The text is drawn using one of the DS's tile layers. It uses palette colour 255. What colour that appears as depends on the game. There's no other way to do this since text layers always use paletted images, and the palette is shared with the rest of the game. When this annoys me I comment a few lines out in OSystem so that the game cannot use colour 255, and then the text always appears white, at the expense of one incorrect colour in the game.

Ok I'll check this.
Could you please put a #define in OSystem so I can have the white text too easily?

agentq wrote: Also, out of interest, how much RAM does the scaler use? If there are games which will run out of memory with the scaler turned on, we should disable the scaler in those games to stop all the support emails I will get otherwise! The good thing about this is that the later games are more likely to be talkie ones, which don't really need a scaler since there is very little text.
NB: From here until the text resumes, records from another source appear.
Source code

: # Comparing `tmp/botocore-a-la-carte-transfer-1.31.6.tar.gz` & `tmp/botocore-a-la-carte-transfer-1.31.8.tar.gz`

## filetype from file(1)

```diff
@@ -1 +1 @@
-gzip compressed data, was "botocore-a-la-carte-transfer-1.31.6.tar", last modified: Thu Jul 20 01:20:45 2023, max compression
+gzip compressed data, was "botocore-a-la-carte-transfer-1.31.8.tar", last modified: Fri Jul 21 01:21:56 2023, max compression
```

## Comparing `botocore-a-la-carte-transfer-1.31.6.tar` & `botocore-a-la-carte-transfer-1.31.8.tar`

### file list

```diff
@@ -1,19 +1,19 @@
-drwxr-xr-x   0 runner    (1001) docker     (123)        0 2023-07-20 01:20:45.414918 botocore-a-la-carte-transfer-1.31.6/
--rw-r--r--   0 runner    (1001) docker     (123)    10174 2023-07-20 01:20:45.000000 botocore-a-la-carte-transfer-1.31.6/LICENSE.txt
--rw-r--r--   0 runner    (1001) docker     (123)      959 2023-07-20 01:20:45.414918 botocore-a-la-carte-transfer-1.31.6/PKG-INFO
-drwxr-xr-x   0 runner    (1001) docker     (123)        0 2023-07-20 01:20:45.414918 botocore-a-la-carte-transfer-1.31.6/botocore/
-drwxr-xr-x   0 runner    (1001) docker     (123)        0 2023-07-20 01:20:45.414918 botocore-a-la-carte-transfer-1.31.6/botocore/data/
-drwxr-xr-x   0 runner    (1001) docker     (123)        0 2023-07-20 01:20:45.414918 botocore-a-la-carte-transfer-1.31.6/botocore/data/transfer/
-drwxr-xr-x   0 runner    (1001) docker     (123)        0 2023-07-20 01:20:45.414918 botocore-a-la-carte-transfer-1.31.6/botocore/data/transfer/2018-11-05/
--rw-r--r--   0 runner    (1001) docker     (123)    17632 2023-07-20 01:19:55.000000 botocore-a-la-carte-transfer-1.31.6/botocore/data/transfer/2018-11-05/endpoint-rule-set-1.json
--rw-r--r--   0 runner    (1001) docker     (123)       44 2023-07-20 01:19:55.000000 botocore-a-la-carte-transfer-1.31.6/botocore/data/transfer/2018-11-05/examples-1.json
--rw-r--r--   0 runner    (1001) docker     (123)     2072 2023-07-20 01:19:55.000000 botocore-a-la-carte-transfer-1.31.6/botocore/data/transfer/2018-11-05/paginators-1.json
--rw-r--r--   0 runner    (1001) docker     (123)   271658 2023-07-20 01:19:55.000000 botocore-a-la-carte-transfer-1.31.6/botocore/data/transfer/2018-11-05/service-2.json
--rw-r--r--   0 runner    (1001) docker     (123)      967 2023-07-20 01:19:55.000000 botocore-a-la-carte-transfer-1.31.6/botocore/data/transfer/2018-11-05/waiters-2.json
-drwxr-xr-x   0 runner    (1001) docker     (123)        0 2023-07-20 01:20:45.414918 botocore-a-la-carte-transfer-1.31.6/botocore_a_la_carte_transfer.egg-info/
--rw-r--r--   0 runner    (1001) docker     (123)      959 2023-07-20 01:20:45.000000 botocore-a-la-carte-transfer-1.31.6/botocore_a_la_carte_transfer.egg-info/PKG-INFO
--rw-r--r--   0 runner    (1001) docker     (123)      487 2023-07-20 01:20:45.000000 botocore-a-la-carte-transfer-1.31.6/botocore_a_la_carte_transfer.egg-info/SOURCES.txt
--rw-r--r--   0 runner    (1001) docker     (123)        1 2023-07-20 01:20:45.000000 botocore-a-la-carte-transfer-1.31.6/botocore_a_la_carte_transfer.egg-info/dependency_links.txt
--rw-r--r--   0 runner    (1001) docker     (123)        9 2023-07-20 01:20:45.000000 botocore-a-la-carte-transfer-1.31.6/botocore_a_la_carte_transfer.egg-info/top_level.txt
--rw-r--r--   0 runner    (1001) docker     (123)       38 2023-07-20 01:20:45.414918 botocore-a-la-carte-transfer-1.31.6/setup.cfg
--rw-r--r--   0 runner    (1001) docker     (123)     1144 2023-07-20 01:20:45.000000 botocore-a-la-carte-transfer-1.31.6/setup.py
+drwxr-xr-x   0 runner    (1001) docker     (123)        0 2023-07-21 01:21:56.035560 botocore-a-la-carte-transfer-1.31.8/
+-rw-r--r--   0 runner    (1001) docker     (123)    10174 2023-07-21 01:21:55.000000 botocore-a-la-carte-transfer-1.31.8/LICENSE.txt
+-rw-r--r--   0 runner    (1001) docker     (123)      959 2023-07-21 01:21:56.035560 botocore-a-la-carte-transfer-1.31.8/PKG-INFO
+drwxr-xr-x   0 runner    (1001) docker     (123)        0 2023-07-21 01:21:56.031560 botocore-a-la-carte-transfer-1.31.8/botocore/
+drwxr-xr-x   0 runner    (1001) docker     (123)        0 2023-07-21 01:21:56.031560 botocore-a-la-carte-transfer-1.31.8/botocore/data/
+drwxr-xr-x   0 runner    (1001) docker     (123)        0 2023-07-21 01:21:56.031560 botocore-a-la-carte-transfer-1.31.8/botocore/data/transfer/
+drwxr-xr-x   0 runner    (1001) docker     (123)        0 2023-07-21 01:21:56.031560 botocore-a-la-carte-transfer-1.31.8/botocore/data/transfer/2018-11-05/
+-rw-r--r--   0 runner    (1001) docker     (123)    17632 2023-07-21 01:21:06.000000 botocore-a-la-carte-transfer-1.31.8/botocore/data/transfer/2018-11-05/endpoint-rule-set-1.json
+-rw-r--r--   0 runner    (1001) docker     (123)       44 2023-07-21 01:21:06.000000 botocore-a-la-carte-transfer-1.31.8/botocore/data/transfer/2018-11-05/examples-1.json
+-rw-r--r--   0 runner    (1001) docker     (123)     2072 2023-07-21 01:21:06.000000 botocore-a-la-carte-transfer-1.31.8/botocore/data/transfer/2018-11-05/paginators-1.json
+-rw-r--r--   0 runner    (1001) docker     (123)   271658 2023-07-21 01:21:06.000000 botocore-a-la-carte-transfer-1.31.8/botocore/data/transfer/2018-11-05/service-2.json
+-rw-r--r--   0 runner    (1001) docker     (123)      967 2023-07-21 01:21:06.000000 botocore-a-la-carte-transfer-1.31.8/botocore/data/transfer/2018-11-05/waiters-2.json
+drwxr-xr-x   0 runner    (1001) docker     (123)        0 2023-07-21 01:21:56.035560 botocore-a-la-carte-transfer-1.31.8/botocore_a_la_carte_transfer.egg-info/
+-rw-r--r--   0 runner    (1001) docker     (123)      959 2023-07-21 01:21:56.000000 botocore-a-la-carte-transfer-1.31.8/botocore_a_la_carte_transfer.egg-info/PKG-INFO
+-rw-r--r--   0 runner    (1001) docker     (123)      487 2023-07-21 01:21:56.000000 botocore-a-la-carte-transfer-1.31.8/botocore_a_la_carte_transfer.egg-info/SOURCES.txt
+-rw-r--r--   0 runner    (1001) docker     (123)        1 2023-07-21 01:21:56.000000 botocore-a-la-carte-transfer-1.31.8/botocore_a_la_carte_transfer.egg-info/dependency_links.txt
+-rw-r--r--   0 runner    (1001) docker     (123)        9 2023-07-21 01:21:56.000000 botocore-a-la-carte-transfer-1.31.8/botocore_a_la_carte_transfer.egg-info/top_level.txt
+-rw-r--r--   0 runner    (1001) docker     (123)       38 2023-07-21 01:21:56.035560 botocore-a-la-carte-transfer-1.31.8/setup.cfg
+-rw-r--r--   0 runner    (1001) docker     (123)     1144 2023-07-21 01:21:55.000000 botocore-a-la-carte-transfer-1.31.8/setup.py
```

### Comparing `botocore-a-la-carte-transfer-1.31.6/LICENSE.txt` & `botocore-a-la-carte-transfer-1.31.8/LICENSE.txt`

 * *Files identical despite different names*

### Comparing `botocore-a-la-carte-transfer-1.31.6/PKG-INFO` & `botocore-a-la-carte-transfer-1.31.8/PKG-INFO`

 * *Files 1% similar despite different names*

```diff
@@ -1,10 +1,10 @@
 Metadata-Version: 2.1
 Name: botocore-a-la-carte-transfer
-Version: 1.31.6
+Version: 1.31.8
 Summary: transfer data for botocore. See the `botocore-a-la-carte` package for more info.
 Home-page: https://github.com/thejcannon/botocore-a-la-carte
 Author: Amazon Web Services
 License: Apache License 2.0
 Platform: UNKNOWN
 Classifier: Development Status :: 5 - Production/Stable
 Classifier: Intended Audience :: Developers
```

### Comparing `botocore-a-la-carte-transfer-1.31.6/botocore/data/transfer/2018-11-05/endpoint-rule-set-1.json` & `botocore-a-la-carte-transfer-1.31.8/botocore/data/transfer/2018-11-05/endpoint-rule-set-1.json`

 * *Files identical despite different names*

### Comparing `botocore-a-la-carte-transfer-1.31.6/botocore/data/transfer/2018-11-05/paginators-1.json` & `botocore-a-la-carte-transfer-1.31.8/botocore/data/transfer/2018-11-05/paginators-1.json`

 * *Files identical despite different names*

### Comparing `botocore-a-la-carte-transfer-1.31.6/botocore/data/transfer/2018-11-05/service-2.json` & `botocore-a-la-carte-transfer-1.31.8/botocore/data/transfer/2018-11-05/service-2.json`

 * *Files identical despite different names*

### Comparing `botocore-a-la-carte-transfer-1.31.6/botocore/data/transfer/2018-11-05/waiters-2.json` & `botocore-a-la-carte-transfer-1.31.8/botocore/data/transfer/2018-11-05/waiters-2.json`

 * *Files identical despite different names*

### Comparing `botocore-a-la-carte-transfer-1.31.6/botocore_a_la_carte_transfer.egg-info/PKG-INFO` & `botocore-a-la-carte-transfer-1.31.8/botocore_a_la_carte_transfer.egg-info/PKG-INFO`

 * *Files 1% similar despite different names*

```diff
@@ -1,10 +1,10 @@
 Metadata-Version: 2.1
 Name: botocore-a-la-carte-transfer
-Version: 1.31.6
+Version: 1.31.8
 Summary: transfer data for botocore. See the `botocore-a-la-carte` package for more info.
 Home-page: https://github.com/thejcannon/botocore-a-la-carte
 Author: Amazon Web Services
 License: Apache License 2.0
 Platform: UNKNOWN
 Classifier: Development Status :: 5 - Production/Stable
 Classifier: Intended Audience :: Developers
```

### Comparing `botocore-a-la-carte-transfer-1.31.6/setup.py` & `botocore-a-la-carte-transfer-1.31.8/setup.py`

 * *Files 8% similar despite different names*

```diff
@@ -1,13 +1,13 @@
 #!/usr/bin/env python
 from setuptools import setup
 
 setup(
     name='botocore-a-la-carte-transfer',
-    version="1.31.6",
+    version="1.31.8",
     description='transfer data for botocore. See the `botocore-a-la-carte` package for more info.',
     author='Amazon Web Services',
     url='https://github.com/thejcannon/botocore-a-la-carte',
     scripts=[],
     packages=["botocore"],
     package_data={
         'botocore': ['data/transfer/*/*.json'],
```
Well the good news is that is doesn't use any RAM except VRAM (and a bit of stack space)

It just blits directly from VRAM to VRAM (which makes me think my 5ms estimation must be wrong because I measured the scaler from main RAM to main RAM, I have to check the memory latencies ^^ )
The secondary screen is directly the 320*200*PAL8 buffer and the main screen is the scaled 256*256*1555 buffer.

Now is there still enough VRAM for debug text, I'll have to check

robinwatts · Post by **robinwatts** » Fri Dec 07, 2007 3:16 pm

Nice job finding the mistake in there - and nice optimisation in the 8bit case too.

I note that the DS scaler takes a whole screen and scales it on at once. Is there mileage in only rescaling the dirty rectangle? (Obviously, if you scroll the screen, that dirty rectangle would have to be the full screen...)

Robin

Tramboi · Post by **Tramboi** » Fri Dec 07, 2007 4:19 pm

robinwatts wrote: I note that the DS scaler takes a whole screen and scales it on at once. Is there mileage in only rescaling the dirty rectangle? (Obviously, if you scroll the screen, that dirty rectangle would have to be the full screen...)

I wondered about this but I think I prefer us optimizing the worst case (ie scrolling) so that we have a constant overhead... i.e. no visible slowdown when the load increases

Btw, are you proficient with the DS memory timings, guys?
I'm not

So I posted this to get a few informations to try to improve the memory bandwidth and latency usage of the scaler (I think the computations themselves are quite fast by now

)

http://forum.gbadev.org/viewtopic.php?t=14635

No useful answer yet but who knows.
Experimenting is quite tedious with my linker so gathering precise info would be nice.

agentq · Post by **agentq** » Sat Dec 08, 2007 10:35 pm

I would imagine that using the dirty rectangle would have massive gains since most of the scumm games modify very little most of the time. Of course, scrolling is important, but some of the scumm games scroll only very occasionally, since it was slow on the original PC games as well.

And as for the memory timings, I think that the VRAM is on a 16-bit bus from the CPU, so writing to in 32-bit writes shouldn't make any difference.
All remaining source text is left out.